Terry “Mr. Pure Texts” Zobeck and I had a little present for Hammett in the works to celebrate the birthday, but decided to hold it back for a few days and give the new library donation pride of place. This trove will become a mecca for Hammett and Hellman scholars, like the Ransom Center in Austin did, after Hellman donated literary papers from her and Hammett.

The bulk of the papers and photos seem to be coming from Jo Hammett, daughter of Dashiell Hammett — basis for her book Dashiell Hammett: A Daughter Remembers, but she also had a large stack of letters from Hellman that to the best of my knowledge hasn’t been explored by people interested in that sort of thing. And it must be Hammett biographer and bibliographer Rick Layman’s connections in South Carolina that landed the collection there — he is donating his personal collection of Hammett books and magazine appearances to bulk it up even more.

Based on the blurb, I can’t tell if two areas of potential research will be covered by the donated materials.

One is — and this comes up quite often as a question on the tour — how did Hammett’s wife handle the question of their “divorce” (divorce in quotes, since the papers filed in Mexico apparently did not legally result in a divorce). I’ve seen various of the papers Jo had in house, and it seemed to me that sometimes her mother would fill out a school paper (say for a field trip or the like)  saying that she and Hammett were still married, and that other times they would be “divorced.” Be nice to have all the papers in one place, lay them out on a table, and see if the data jumped back and forth or if after a certain point the data stayed the same. At best a minor point, but something that having access to the right set of papers probably could answer. That’s the sort of thing library collections really come in handy for. . . .

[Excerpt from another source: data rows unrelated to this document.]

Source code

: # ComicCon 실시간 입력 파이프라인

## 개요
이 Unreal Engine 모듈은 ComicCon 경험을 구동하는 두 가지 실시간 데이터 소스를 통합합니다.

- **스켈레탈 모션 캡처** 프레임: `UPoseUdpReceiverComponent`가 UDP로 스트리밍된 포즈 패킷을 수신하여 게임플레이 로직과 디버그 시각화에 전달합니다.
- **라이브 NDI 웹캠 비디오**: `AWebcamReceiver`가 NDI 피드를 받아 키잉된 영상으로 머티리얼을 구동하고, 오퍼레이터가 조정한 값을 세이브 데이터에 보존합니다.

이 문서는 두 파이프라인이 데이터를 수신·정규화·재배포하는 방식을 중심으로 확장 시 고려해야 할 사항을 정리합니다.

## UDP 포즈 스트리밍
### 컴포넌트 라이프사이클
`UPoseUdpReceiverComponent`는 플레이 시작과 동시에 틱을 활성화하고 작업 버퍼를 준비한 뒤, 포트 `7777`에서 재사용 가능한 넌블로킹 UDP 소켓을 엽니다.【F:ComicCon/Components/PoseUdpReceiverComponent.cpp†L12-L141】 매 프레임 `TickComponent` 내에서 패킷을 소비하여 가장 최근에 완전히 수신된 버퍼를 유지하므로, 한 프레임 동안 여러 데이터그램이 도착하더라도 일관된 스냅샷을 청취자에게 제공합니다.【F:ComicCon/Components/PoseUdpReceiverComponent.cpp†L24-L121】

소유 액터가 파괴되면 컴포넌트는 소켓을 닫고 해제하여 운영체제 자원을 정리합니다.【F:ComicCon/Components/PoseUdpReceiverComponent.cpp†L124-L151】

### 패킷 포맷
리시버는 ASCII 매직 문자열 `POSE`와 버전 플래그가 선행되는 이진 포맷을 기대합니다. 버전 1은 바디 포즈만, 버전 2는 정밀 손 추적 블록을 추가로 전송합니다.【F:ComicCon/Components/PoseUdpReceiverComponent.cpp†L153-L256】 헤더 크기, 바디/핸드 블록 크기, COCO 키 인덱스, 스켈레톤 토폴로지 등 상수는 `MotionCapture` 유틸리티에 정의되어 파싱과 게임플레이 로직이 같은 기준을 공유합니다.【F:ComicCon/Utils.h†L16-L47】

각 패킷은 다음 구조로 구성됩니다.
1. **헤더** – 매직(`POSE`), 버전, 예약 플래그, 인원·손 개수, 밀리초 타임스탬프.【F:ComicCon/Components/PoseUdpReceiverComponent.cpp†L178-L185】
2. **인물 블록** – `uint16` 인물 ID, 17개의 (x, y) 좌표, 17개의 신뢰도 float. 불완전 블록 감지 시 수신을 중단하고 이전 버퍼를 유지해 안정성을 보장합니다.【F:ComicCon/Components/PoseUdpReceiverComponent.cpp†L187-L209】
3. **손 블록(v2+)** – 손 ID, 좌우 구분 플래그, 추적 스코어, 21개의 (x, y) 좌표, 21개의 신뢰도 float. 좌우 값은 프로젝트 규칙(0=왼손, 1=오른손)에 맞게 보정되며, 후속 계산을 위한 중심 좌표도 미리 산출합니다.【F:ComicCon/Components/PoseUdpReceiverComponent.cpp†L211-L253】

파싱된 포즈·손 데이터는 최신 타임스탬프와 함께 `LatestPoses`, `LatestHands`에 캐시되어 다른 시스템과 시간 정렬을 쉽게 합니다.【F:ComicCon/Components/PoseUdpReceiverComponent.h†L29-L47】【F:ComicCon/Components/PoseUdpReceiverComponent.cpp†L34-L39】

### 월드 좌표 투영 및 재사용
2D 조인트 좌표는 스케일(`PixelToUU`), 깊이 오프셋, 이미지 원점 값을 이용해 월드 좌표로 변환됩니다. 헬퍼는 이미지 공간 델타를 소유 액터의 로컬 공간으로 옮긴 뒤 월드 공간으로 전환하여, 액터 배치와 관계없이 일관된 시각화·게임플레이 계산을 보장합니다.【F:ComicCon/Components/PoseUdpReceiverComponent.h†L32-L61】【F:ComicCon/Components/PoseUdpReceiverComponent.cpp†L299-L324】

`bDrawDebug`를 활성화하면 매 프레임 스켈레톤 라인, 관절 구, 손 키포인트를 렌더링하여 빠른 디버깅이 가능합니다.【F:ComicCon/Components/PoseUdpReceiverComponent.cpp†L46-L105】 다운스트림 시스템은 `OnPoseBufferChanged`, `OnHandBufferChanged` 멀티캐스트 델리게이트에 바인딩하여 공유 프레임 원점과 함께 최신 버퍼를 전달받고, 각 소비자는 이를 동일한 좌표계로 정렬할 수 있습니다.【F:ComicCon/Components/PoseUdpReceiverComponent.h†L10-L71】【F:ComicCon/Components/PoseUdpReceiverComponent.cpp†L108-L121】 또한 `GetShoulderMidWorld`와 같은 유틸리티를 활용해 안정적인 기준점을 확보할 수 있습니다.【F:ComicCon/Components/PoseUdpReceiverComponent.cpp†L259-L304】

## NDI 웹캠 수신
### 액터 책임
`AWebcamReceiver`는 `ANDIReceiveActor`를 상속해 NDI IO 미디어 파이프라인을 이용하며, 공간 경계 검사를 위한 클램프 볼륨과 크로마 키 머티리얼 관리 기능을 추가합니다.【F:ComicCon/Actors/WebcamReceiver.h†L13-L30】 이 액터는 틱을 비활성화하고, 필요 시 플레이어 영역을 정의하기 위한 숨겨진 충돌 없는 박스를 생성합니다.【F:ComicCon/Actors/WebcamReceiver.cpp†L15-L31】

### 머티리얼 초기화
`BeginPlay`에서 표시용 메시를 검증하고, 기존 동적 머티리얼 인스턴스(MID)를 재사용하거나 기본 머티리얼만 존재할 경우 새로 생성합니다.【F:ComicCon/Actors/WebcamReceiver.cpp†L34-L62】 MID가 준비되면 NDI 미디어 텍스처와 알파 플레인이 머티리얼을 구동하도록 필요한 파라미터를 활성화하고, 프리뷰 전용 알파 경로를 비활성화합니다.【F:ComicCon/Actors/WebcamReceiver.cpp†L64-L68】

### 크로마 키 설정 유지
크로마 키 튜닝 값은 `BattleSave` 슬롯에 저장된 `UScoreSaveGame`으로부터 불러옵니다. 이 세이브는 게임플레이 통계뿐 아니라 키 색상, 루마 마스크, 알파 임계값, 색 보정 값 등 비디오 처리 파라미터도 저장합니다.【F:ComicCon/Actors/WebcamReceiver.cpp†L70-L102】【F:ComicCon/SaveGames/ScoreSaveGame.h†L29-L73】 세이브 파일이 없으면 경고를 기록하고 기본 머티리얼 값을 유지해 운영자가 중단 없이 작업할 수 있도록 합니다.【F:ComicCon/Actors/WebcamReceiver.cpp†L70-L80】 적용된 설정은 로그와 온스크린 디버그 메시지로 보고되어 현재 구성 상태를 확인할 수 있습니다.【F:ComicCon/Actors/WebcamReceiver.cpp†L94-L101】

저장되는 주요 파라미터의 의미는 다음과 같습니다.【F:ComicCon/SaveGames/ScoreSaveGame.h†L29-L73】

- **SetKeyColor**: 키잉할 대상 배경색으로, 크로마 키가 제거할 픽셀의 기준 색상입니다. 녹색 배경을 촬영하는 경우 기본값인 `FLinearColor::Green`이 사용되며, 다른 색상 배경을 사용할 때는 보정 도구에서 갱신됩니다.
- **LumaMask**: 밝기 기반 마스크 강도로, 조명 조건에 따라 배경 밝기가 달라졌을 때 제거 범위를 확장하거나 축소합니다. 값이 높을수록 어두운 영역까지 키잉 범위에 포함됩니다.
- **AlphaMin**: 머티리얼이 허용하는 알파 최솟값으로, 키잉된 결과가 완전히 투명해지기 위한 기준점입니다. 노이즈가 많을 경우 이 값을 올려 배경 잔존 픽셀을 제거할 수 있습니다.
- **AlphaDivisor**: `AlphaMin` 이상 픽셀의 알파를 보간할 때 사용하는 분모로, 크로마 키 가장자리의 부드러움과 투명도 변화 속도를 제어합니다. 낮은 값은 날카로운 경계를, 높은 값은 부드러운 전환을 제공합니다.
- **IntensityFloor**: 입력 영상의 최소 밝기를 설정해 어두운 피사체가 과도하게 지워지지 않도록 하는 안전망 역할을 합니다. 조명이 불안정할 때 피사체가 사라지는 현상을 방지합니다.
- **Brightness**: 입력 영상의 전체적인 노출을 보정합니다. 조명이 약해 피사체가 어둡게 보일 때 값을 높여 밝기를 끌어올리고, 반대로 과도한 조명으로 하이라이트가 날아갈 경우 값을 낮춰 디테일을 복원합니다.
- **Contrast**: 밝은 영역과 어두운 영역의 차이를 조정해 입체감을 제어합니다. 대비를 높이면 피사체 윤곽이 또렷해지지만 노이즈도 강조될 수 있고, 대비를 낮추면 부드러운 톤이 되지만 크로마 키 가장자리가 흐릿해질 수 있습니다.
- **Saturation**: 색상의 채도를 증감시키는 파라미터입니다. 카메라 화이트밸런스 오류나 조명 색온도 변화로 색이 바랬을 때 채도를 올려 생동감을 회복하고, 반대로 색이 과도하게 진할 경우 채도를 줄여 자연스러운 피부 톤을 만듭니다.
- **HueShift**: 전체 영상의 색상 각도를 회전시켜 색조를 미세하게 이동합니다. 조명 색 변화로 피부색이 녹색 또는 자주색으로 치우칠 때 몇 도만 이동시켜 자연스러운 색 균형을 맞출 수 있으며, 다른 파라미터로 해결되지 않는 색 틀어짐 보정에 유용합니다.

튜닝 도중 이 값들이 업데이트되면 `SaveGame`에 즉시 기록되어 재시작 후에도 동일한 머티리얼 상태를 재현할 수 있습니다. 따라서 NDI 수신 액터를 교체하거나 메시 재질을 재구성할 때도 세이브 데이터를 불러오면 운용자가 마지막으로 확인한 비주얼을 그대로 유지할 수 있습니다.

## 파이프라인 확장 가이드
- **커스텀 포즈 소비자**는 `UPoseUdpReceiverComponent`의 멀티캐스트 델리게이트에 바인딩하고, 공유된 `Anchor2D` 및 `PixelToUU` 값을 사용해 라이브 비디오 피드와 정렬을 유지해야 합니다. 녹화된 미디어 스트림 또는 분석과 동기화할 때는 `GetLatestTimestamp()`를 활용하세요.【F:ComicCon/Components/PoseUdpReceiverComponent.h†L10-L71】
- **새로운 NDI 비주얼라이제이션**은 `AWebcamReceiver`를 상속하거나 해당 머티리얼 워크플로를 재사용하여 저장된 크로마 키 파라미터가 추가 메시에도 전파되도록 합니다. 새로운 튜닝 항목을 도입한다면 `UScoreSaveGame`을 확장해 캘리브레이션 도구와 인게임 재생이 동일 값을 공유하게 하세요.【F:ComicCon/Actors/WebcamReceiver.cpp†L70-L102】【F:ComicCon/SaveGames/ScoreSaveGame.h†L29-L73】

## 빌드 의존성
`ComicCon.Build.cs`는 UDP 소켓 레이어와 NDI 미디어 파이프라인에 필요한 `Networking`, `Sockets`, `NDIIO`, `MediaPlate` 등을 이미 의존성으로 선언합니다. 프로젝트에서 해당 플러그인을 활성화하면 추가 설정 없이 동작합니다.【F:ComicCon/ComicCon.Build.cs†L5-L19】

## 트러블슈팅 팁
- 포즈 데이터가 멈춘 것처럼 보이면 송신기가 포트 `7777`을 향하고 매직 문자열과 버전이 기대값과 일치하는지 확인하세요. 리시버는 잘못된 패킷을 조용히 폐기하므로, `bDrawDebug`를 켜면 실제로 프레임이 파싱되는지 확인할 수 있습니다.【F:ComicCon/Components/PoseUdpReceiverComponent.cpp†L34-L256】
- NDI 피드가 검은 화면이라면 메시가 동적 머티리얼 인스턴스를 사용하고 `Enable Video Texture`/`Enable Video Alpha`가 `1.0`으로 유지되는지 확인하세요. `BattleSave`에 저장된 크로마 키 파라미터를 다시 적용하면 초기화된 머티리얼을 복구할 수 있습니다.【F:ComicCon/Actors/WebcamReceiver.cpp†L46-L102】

The other thing that I can see someone having real fun researching would be: How did Hellman pay out the royalties from Hammett’s writing in the era when she was handling the estate? Did she give his two daughters a fair and square share of the monies? Did she send along merely some token amount? Apparently Jo’s husband kept track of the payments when he was alive, so if that kind of info is at USC someone could juggle it against royalty statements from, oh, Random House, and figure things out (if said scholar can get access to the publishers’ record books).

People who like Hellman can prove her a just warden of the property — or people who don’t like her can show she took more than she gave, as the case may be.

If enough background data exists to make the case either way.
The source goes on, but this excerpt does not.